◆ Task details: Copy out each line containing "Locate" from the entries below.

◆ Data shown:

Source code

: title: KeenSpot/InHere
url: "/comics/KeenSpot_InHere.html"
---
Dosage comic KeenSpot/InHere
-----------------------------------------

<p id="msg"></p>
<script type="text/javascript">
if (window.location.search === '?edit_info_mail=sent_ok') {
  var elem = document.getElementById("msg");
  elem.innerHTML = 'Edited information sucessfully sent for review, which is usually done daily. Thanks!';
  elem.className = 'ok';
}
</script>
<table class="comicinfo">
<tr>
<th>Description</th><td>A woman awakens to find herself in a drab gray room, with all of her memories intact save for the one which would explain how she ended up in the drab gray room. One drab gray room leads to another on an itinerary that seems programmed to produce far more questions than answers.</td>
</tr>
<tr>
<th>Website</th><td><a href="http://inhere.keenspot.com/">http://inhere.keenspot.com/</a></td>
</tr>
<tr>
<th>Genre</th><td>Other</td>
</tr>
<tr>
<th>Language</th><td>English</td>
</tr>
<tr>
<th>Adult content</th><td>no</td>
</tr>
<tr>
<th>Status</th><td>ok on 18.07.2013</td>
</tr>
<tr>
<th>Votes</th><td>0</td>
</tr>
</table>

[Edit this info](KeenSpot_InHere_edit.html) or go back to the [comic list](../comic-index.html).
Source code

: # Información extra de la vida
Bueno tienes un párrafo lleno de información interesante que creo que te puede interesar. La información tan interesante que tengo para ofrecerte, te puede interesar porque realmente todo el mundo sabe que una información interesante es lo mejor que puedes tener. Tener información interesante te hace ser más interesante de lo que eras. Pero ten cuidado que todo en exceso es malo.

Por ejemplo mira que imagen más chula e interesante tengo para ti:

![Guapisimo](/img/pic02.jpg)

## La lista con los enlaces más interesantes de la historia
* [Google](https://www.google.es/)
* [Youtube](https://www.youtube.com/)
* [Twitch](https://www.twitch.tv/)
* * *
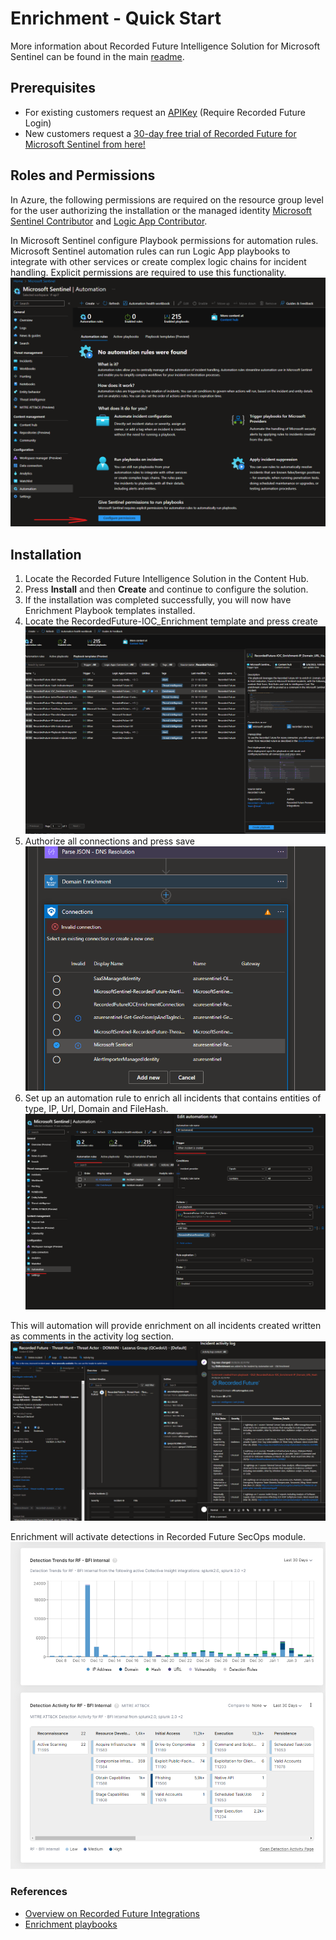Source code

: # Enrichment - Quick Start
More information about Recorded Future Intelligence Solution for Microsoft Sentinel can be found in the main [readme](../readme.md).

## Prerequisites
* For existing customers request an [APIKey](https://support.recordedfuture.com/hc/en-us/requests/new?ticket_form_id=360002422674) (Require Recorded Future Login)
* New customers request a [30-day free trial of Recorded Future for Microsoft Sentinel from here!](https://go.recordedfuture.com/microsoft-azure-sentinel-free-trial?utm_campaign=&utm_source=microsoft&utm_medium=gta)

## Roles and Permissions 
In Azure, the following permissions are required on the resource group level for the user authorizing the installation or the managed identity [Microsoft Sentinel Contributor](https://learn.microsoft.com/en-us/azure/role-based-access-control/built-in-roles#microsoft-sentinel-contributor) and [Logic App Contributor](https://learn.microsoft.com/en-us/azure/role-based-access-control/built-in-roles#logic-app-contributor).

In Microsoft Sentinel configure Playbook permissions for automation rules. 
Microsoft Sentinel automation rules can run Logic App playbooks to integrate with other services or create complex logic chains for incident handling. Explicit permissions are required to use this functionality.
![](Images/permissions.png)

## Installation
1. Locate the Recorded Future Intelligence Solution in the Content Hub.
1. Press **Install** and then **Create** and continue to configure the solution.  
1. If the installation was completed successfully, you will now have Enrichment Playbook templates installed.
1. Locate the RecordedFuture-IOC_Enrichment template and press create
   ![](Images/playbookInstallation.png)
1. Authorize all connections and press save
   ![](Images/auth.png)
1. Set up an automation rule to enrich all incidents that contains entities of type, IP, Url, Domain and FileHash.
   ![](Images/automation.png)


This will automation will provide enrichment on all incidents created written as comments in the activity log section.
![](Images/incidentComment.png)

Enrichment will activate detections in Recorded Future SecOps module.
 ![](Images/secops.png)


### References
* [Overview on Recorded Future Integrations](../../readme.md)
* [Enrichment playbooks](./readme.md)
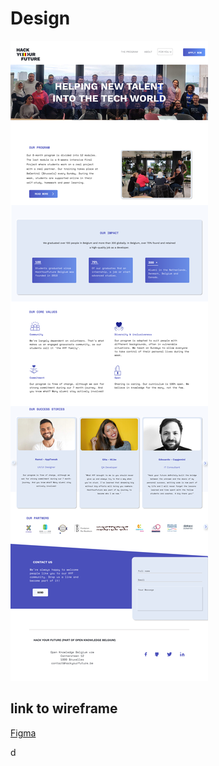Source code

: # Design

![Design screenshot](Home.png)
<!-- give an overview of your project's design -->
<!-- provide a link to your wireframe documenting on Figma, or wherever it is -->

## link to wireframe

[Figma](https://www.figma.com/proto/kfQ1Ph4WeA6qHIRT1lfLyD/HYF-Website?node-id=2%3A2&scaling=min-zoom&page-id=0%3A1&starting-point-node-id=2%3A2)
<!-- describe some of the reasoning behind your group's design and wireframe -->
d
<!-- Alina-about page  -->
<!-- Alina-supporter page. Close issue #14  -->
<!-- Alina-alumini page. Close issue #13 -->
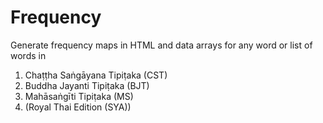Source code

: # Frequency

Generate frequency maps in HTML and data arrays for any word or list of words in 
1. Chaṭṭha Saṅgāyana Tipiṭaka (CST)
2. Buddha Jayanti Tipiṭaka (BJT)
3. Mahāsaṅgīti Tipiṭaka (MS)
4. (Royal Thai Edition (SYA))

◆ Problem solution:
1. Locate the Recorded Future Intelligence Solution in the Content Hub.
1. Locate the RecordedFuture-IOC_Enrichment template and press create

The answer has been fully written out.